What? The banging that started in my brain made my eyes twitch. I don’t know this person very well, but our limited interactions have been about books and reading. He and his wife told me about A Swim in the Pond in the Rain by George Saunders. Here’s the description of the work, “four Russians give a master class on writing, reading, and life.” I both read the book and listened to it on Audible so that I could understand the message. It was phenomenal. I had to look up large words.
He (my friend’s husband, not the Russians, although anything is possible,) has a designated library and reading space in his home. A reading chamber. A reading room. Allocated square footage, for the reading of words.
I had to fight myself, and I do mean fight here, not to say, “Oh, don’t bother reading my book. It’s not that good. There are much better uses of your time, say, maybe filing your toenails or alphabetizing your spice rack. Or how about volunteering and preparing for an IRS audit? I hear that’s a real crowd pleaser. Listen, I did the document test, and my book is at sixth grade reading and comprehension level. The words aren’t big as I’m relatively a simple-minded person. Pretty please for the love of all things holy, don’t read this book.”
“It will be available at the end of February,” I said. Then things were awkward, and I cracked under the pressure of self-doubt. To the best of my recollection, I mumbled something like, “Local buy books. Support there. Me, grateful. Beer, good.”

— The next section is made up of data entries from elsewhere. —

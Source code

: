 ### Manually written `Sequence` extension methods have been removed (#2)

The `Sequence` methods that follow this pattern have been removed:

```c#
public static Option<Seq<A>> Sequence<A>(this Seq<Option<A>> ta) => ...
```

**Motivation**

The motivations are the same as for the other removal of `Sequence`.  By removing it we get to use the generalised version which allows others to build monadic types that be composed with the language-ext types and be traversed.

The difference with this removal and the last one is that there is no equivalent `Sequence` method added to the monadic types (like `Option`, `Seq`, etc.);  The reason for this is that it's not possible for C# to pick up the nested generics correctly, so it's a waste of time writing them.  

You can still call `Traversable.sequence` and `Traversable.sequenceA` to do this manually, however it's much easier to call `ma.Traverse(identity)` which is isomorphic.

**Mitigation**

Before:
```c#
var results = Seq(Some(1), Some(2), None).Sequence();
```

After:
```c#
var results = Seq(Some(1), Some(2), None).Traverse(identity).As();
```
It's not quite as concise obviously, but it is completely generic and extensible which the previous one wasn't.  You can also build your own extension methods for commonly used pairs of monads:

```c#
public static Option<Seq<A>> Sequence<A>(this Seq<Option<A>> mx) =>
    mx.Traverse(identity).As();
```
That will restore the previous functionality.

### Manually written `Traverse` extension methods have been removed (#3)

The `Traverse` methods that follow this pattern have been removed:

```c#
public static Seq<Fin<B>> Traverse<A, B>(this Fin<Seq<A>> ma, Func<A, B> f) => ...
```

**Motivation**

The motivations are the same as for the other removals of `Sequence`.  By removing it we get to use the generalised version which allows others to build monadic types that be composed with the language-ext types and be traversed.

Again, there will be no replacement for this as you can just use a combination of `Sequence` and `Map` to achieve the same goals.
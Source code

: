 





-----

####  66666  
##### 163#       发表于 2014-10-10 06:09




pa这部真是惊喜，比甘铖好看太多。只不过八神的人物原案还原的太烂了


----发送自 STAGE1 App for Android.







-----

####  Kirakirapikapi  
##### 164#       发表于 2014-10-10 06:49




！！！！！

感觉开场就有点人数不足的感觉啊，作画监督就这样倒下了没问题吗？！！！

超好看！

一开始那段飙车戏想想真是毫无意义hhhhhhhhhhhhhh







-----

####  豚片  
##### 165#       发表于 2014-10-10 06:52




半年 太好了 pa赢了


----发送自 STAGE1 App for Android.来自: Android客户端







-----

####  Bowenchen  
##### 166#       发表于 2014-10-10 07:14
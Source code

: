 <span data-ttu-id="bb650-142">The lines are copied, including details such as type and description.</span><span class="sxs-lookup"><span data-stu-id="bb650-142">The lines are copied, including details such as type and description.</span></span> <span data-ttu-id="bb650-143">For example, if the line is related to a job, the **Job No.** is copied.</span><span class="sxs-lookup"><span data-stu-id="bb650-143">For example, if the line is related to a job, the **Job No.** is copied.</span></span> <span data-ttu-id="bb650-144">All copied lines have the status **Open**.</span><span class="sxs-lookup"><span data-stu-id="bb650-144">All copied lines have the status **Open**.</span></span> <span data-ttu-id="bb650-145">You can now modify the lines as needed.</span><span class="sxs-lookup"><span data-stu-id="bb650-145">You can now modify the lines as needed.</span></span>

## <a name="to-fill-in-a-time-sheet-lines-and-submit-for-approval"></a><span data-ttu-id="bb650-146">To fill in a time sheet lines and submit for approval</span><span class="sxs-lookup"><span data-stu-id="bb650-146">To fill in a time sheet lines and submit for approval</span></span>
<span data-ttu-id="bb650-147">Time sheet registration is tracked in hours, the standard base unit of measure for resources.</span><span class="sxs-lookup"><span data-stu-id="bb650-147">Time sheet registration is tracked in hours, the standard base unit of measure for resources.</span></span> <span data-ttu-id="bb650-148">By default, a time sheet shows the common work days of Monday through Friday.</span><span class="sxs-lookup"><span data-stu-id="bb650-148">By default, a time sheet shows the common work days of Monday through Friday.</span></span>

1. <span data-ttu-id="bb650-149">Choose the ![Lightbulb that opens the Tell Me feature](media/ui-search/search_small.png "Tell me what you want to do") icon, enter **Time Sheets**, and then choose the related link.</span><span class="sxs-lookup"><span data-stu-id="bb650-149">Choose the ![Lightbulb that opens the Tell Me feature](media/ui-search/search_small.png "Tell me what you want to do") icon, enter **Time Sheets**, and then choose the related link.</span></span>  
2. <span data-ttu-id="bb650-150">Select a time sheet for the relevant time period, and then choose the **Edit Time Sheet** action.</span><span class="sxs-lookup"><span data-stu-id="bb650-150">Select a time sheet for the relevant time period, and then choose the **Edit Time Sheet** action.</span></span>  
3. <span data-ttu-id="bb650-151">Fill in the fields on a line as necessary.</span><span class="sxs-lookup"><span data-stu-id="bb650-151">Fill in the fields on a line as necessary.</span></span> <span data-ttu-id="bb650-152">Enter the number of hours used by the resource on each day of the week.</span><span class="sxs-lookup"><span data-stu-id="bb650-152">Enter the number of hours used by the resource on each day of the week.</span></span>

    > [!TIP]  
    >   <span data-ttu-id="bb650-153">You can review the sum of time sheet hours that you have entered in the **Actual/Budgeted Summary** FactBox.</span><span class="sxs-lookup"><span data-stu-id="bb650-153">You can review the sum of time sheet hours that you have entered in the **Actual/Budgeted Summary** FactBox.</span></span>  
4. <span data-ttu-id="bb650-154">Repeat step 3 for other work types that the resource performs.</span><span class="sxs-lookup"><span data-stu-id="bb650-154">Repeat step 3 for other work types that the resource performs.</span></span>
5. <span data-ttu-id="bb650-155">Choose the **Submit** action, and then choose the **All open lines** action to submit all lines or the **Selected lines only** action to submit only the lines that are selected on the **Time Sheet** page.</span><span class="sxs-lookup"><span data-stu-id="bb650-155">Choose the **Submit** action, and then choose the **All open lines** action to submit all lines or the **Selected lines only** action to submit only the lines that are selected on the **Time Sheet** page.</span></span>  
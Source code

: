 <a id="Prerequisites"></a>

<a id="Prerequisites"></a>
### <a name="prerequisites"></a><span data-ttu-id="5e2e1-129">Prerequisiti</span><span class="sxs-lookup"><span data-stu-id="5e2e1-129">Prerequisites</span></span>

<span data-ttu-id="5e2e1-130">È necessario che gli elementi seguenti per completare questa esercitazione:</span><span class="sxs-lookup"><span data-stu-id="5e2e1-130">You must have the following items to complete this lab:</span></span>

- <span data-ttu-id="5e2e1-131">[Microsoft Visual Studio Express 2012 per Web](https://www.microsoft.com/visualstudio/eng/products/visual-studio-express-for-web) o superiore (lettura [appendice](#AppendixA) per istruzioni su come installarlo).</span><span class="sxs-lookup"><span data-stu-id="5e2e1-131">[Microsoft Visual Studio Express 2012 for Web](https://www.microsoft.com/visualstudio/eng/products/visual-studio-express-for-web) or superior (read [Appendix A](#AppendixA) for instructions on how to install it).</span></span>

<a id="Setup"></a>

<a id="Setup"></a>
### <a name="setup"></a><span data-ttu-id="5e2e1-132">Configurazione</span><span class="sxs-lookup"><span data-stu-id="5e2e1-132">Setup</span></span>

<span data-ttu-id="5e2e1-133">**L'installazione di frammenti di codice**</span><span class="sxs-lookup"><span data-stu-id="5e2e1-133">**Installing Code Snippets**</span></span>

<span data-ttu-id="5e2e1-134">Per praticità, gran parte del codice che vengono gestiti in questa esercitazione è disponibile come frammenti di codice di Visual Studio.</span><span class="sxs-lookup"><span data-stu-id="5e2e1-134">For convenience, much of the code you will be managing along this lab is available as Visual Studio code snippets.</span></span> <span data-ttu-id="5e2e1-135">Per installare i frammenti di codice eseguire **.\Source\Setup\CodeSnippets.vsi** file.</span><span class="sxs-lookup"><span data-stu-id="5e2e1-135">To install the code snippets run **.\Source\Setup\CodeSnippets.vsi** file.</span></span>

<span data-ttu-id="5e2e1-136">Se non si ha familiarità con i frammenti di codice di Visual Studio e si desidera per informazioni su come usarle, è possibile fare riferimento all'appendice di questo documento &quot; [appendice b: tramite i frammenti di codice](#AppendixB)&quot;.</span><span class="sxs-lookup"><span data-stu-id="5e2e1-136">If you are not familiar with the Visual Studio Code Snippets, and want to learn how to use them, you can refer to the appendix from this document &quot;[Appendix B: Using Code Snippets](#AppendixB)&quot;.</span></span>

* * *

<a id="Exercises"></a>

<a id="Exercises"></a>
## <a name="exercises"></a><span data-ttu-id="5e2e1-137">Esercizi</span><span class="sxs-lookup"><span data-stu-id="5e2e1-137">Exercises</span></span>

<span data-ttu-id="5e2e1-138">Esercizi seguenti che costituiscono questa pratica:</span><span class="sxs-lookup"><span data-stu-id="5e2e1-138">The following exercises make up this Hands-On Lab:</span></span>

Being a kind person, he nodded with understanding.
In contrasting hypocrisy, I’m on social media executing a marketing plan like a boss babe. It’s like I’m a reverse troll. Dang, if it isn’t much easier to shine when the light isn’t reflected back into your eyes.
I’ve had a word of the year for almost as long as I’ve had a manuscript. There always ends up being a reason for the word that’s bigger than I first imagined. I’m a little scared, but I’m shining, even when quitting would feel safer.
May We all shine on,
Like the moon and the stars and the sun!!!
Shine on, writer lady!
I drew a star at church for my word and it was reflect…we go together well my friend!
This is wonderful–thank you!
I came here called by your shiny light today! Forever grateful for what your light uncovered for me.